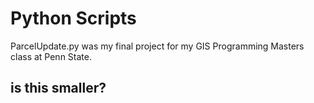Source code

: # Python Scripts 

ParcelUpdate.py was my final project for my GIS Programming Masters class at Penn State.

## is this smaller?
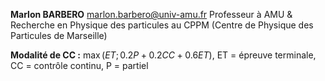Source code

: **Marlon BARBERO** <marlon.barbero@univ-amu.fr>
Professeur à AMU & Recherche en Physique des particules au CPPM (Centre de Physique des Particules de Marseille)

**Modalité de CC :** $\max (ET;0.2P+0.2CC+0.6ET)$, ET = épreuve terminale, CC = contrôle continu, P = partiel

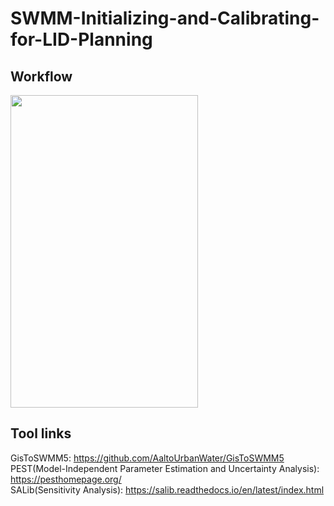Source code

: # SWMM-Initializing-and-Calibrating-for-LID-Planning
## Workflow  
  <img src="[https://user-images.githubusercontent.com/88581752/221405256-1acde5dc-7a7d-481e-a53a-f32c2ecb2c65.png]" width="300" height="500">
  
## Tool links
GisToSWMM5: https://github.com/AaltoUrbanWater/GisToSWMM5  
PEST(Model-Independent Parameter Estimation and Uncertainty Analysis): https://pesthomepage.org/  
SALib(Sensitivity Analysis): https://salib.readthedocs.io/en/latest/index.html
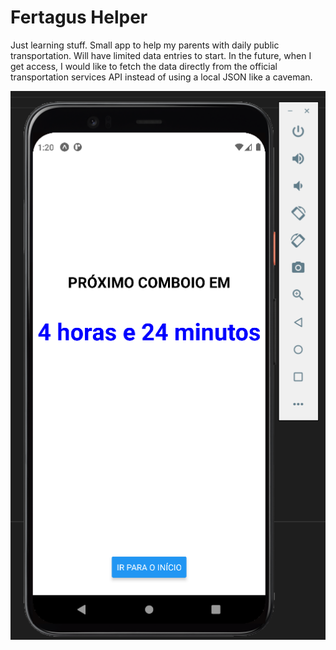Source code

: # Fertagus Helper

Just learning stuff. Small app to help my parents with daily public transportation.
Will have limited data entries to start. In the future, when I get access, I would like to fetch the data directly from the official transportation services API instead of using a local JSON like a caveman.

![screenshot1](screenshot1.png)
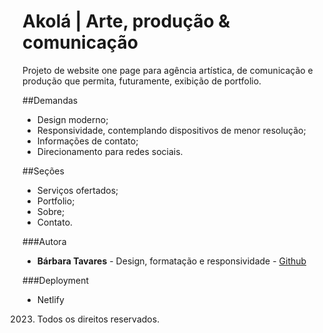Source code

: # Akolá | Arte, produção & comunicação

Projeto de website one page para agência artística, de comunicação e produção que permita, futuramente, exibição de portfolio. 

##Demandas

- Design moderno;
- Responsividade, contemplando dispositivos de menor resolução;
- Informações de contato;
- Direcionamento para redes sociais.

##Seções

- Serviços ofertados;
- Portfolio;
- Sobre;
- Contato.

###Autora
- **Bárbara Tavares** - Design, formatação e responsividade - [Github](https://github.com/b-tavares)

###Deployment
- Netlify

2023. Todos os direitos reservados.
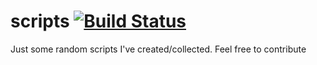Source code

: # scripts [![Build Status](https://travis-ci.org/kyle95wm/scripts.svg?branch=master)](https://travis-ci.org/kyle95wm/scripts)

Just some random scripts I've created/collected. Feel free to contribute
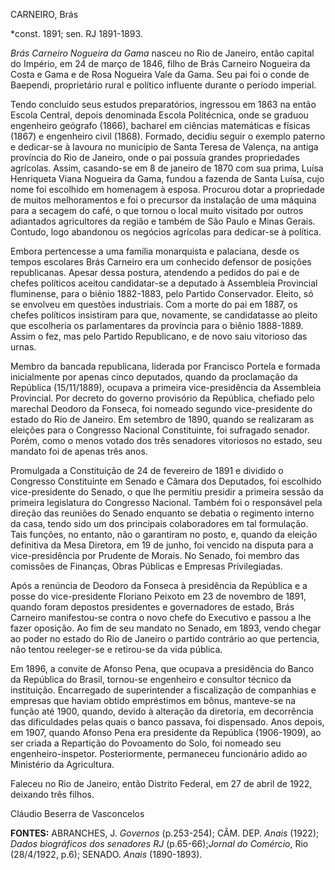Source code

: CARNEIRO, Brás

\*const. 1891; sen. RJ 1891-1893.

*Brás Carneiro Nogueira da Gama* nasceu no Rio de Janeiro, então capital
do Império, em 24 de março de 1846, filho de Brás Carneiro Nogueira da
Costa e Gama e de Rosa Nogueira Vale da Gama. Seu pai foi o conde de
Baependi, proprietário rural e político influente durante o período
imperial.

Tendo concluído seus estudos preparatórios, ingressou em 1863 na então
Escola Central, depois denominada Escola Politécnica, onde se graduou
engenheiro geógrafo (1866), bacharel em ciências matemáticas e físicas
(1867) e engenheiro civil (1868). Formado, decidiu seguir o exemplo
paterno e dedicar-se à lavoura no município de Santa Teresa de Valença,
na antiga província do Rio de Janeiro, onde o pai possuía grandes
propriedades agrícolas. Assim, casando-se em 8 de janeiro de 1870 com
sua prima, Luísa Henriqueta Viana Nogueira da Gama, fundou a fazenda de
Santa Luísa, cujo nome foi escolhido em homenagem à esposa. Procurou
dotar a propriedade de muitos melhoramentos e foi o precursor da
instalação de uma máquina para a secagem do café, o que tornou o local
muito visitado por outros adiantados agricultores da região e também de
São Paulo e Minas Gerais. Contudo, logo abandonou os negócios agrícolas
para dedicar-se à política.

Embora pertencesse a uma família monarquista e palaciana, desde os
tempos escolares Brás Carneiro era um conhecido defensor de posições
republicanas. Apesar dessa postura, atendendo a pedidos do pai e de
chefes políticos aceitou candidatar-se a deputado à Assembleia
Provincial fluminense, para o biênio 1882-1883, pelo Partido
Conservador. Eleito, só se envolveu em questões industriais. Com a morte
do pai em 1887, os chefes políticos insistiram para que, novamente, se
candidatasse ao pleito que escolheria os parlamentares da província para
o biênio 1888-1889. Assim o fez, mas pelo Partido Republicano, e de novo
saiu vitorioso das urnas.

Membro da bancada republicana, liderada por Francisco Portela e formada
inicialmente por apenas cinco deputados, quando da proclamação da
República (15/11/1889), ocupava a primeira vice-presidência da
Assembleia Provincial. Por decreto do governo provisório da República,
chefiado pelo marechal Deodoro da Fonseca, foi nomeado segundo
vice-presidente do estado do Rio de Janeiro. Em setembro de 1890, quando
se realizaram as eleições para o Congresso Nacional Constituinte, foi
sufragado senador. Porém, como o menos votado dos três senadores
vitoriosos no estado, seu mandato foi de apenas três anos.

Promulgada a Constituição de 24 de fevereiro de 1891 e dividido o
Congresso Constituinte em Senado e Câmara dos Deputados, foi escolhido
vice-presidente do Senado, o que lhe permitiu presidir a primeira sessão
da primeira legislatura do Congresso Nacional. Também foi o responsável
pela direção das reuniões do Senado enquanto se debatia o regimento
interno da casa, tendo sido um dos principais colaboradores em tal
formulação. Tais funções, no entanto, não o garantiram no posto, e,
quando da eleição definitiva da Mesa Diretora, em 19 de junho, foi
vencido na disputa para a vice-presidência por Prudente de Morais. No
Senado, foi membro das comissões de Finanças, Obras Públicas e Empresas
Privilegiadas.

Após a renúncia de Deodoro da Fonseca à presidência da República e a
posse do vice-presidente Floriano Peixoto em 23 de novembro de 1891,
quando foram depostos presidentes e governadores de estado, Brás
Carneiro manifestou-se contra o novo chefe do Executivo e passou a lhe
fazer oposição. Ao fim de seu mandato no Senado, em 1893, vendo chegar
ao poder no estado do Rio de Janeiro o partido contrário ao que
pertencia, não tentou reeleger-se e retirou-se da vida pública.

Em 1896, a convite de Afonso Pena, que ocupava a presidência do Banco da
República do Brasil, tornou-se engenheiro e consultor técnico da
instituição. Encarregado de superintender a fiscalização de companhias e
empresas que haviam obtido empréstimos em bônus, manteve-se na função
até 1900, quando, devido à alteração da diretoria, em decorrência das
dificuldades pelas quais o banco passava, foi dispensado. Anos depois,
em 1907, quando Afonso Pena era presidente da República (1906-1909), ao
ser criada a Repartição do Povoamento do Solo, foi nomeado seu
engenheiro-inspetor. Posteriormente, permaneceu funcionário adido ao
Ministério da Agricultura.

Faleceu no Rio de Janeiro, então Distrito Federal, em 27 de abril de
1922, deixando três filhos.

Cláudio Beserra de Vasconcelos

**FONTES:** ABRANCHES, J. *Governos* (p.253-254); CÂM. DEP. *Anais*
(1922); *Dados biográficos dos senadores RJ* (p.65-66);*Jornal do
Comércio*, Rio (28/4/1922, p.6); SENADO. *Anais* (1890-1893).
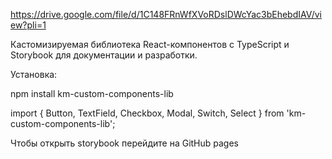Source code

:https://drive.google.com/file/d/1C148FRnWfXVoRDslDWcYac3bEhebdIAV/view?pli=1

Кастомизируемая библиотека React-компонентов с TypeScript и Storybook для документации и разработки.

Установка:

npm install km-custom-components-lib

import { Button, TextField, Checkbox, Modal, Switch, Select } from 'km-custom-components-lib';

Чтобы открыть storybook перейдите на GitHub pages
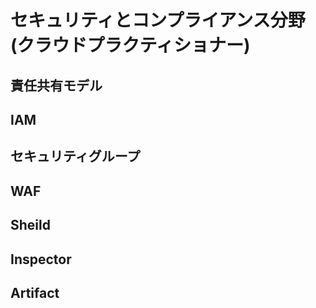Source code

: # セキュリティとコンプライアンス分野(クラウドプラクティショナー)

## 責任共有モデル 
## IAM
## セキュリティグループ
## WAF
## Sheild
## Inspector
## Artifact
◆ ◆ ◆ ◆ ◆ ◆ ◆
→ What is being asked
Leave the pictures out and transcribe the remaining material exactly.

→ Task output
Source code

: # Python Scripts 

ParcelUpdate.py was my final project for my GIS Programming Masters class at Penn State.

## is this smaller?
Source code

: **Marlon BARBERO** <marlon.barbero@univ-amu.fr>
Professeur à AMU & Recherche en Physique des particules au CPPM (Centre de Physique des Particules de Marseille)

**Modalité de CC :** $\max (ET;0.2P+0.2CC+0.6ET)$, ET = épreuve terminale, CC = contrôle continu, P = partiel

Source code

: # SWMM-Initializing-and-Calibrating-for-LID-Planning
## Workflow  
  <img src="[https://user-images.githubusercontent.com/88581752/221405256-1acde5dc-7a7d-481e-a53a-f32c2ecb2c65.png]" width="300" height="500">
  
## Tool links
GisToSWMM5: https://github.com/AaltoUrbanWater/GisToSWMM5  
PEST(Model-Independent Parameter Estimation and Uncertainty Analysis): https://pesthomepage.org/  
SALib(Sensitivity Analysis): https://salib.readthedocs.io/en/latest/index.html
Source code

: # Fertagus Helper

Just learning stuff. Small app to help my parents with daily public transportation.
Will have limited data entries to start. In the future, when I get access, I would like to fetch the data directly from the official transportation services API instead of using a local JSON like a caveman.

![screenshot1](screenshot1.png)
Source code

: # Akolá | Arte, produção & comunicação

Projeto de website one page para agência artística, de comunicação e produção que permita, futuramente, exibição de portfolio. 

##Demandas

- Design moderno;
- Responsividade, contemplando dispositivos de menor resolução;
- Informações de contato;
- Direcionamento para redes sociais.

##Seções

- Serviços ofertados;
- Portfolio;
- Sobre;
- Contato.

###Autora
- **Bárbara Tavares** - Design, formatação e responsividade - [Github](https://github.com/b-tavares)

###Deployment
- Netlify

2023. Todos os direitos reservados.
Source code

: # scripts [![Build Status](https://travis-ci.org/kyle95wm/scripts.svg?branch=master)](https://travis-ci.org/kyle95wm/scripts)

Just some random scripts I've created/collected. Feel free to contribute
Source code

: CARNEIRO, Brás

\*const. 1891; sen. RJ 1891-1893.

*Brás Carneiro Nogueira da Gama* nasceu no Rio de Janeiro, então capital
do Império, em 24 de março de 1846, filho de Brás Carneiro Nogueira da
Costa e Gama e de Rosa Nogueira Vale da Gama. Seu pai foi o conde de
Baependi, proprietário rural e político influente durante o período
imperial.

Tendo concluído seus estudos preparatórios, ingressou em 1863 na então
Escola Central, depois denominada Escola Politécnica, onde se graduou
engenheiro geógrafo (1866), bacharel em ciências matemáticas e físicas
(1867) e engenheiro civil (1868). Formado, decidiu seguir o exemplo
paterno e dedicar-se à lavoura no município de Santa Teresa de Valença,
na antiga província do Rio de Janeiro, onde o pai possuía grandes
propriedades agrícolas. Assim, casando-se em 8 de janeiro de 1870 com
sua prima, Luísa Henriqueta Viana Nogueira da Gama, fundou a fazenda de
Santa Luísa, cujo nome foi escolhido em homenagem à esposa. Procurou
dotar a propriedade de muitos melhoramentos e foi o precursor da
instalação de uma máquina para a secagem do café, o que tornou o local
muito visitado por outros adiantados agricultores da região e também de
São Paulo e Minas Gerais. Contudo, logo abandonou os negócios agrícolas
para dedicar-se à política.

Embora pertencesse a uma família monarquista e palaciana, desde os
tempos escolares Brás Carneiro era um conhecido defensor de posições
republicanas. Apesar dessa postura, atendendo a pedidos do pai e de
chefes políticos aceitou candidatar-se a deputado à Assembleia
Provincial fluminense, para o biênio 1882-1883, pelo Partido
Conservador. Eleito, só se envolveu em questões industriais. Com a morte
do pai em 1887, os chefes políticos insistiram para que, novamente, se
candidatasse ao pleito que escolheria os parlamentares da província para
o biênio 1888-1889. Assim o fez, mas pelo Partido Republicano, e de novo
saiu vitorioso das urnas.

Membro da bancada republicana, liderada por Francisco Portela e formada
inicialmente por apenas cinco deputados, quando da proclamação da
República (15/11/1889), ocupava a primeira vice-presidência da
Assembleia Provincial. Por decreto do governo provisório da República,
chefiado pelo marechal Deodoro da Fonseca, foi nomeado segundo
vice-presidente do estado do Rio de Janeiro. Em setembro de 1890, quando
se realizaram as eleições para o Congresso Nacional Constituinte, foi
sufragado senador. Porém, como o menos votado dos três senadores
vitoriosos no estado, seu mandato foi de apenas três anos.

Promulgada a Constituição de 24 de fevereiro de 1891 e dividido o
Congresso Constituinte em Senado e Câmara dos Deputados, foi escolhido
vice-presidente do Senado, o que lhe permitiu presidir a primeira sessão
da primeira legislatura do Congresso Nacional. Também foi o responsável
pela direção das reuniões do Senado enquanto se debatia o regimento
interno da casa, tendo sido um dos principais colaboradores em tal
formulação. Tais funções, no entanto, não o garantiram no posto, e,
quando da eleição definitiva da Mesa Diretora, em 19 de junho, foi
vencido na disputa para a vice-presidência por Prudente de Morais. No
Senado, foi membro das comissões de Finanças, Obras Públicas e Empresas
Privilegiadas.

Após a renúncia de Deodoro da Fonseca à presidência da República e a
posse do vice-presidente Floriano Peixoto em 23 de novembro de 1891,
quando foram depostos presidentes e governadores de estado, Brás
Carneiro manifestou-se contra o novo chefe do Executivo e passou a lhe
fazer oposição. Ao fim de seu mandato no Senado, em 1893, vendo chegar
ao poder no estado do Rio de Janeiro o partido contrário ao que
pertencia, não tentou reeleger-se e retirou-se da vida pública.

Em 1896, a convite de Afonso Pena, que ocupava a presidência do Banco da
República do Brasil, tornou-se engenheiro e consultor técnico da
instituição. Encarregado de superintender a fiscalização de companhias e
empresas que haviam obtido empréstimos em bônus, manteve-se na função
até 1900, quando, devido à alteração da diretoria, em decorrência das
dificuldades pelas quais o banco passava, foi dispensado. Anos depois,
em 1907, quando Afonso Pena era presidente da República (1906-1909), ao
ser criada a Repartição do Povoamento do Solo, foi nomeado seu
engenheiro-inspetor. Posteriormente, permaneceu funcionário adido ao
Ministério da Agricultura.

Faleceu no Rio de Janeiro, então Distrito Federal, em 27 de abril de
1922, deixando três filhos.

Cláudio Beserra de Vasconcelos

**FONTES:** ABRANCHES, J. *Governos* (p.253-254); CÂM. DEP. *Anais*
(1922); *Dados biográficos dos senadores RJ* (p.65-66);*Jornal do
Comércio*, Rio (28/4/1922, p.6); SENADO. *Anais* (1890-1893).
Source code

:https://drive.google.com/file/d/1C148FRnWfXVoRDslDWcYac3bEhebdIAV/view?pli=1

Кастомизируемая библиотека React-компонентов с TypeScript и Storybook для документации и разработки.

Установка:

npm install km-custom-components-lib

import { Button, TextField, Checkbox, Modal, Switch, Select } from 'km-custom-components-lib';

Чтобы открыть storybook перейдите на GitHub pages
Source code

: # セキュリティとコンプライアンス分野(クラウドプラクティショナー)

## 責任共有モデル 
## IAM
## セキュリティグループ
## WAF
## Sheild
## Inspector
## Artifact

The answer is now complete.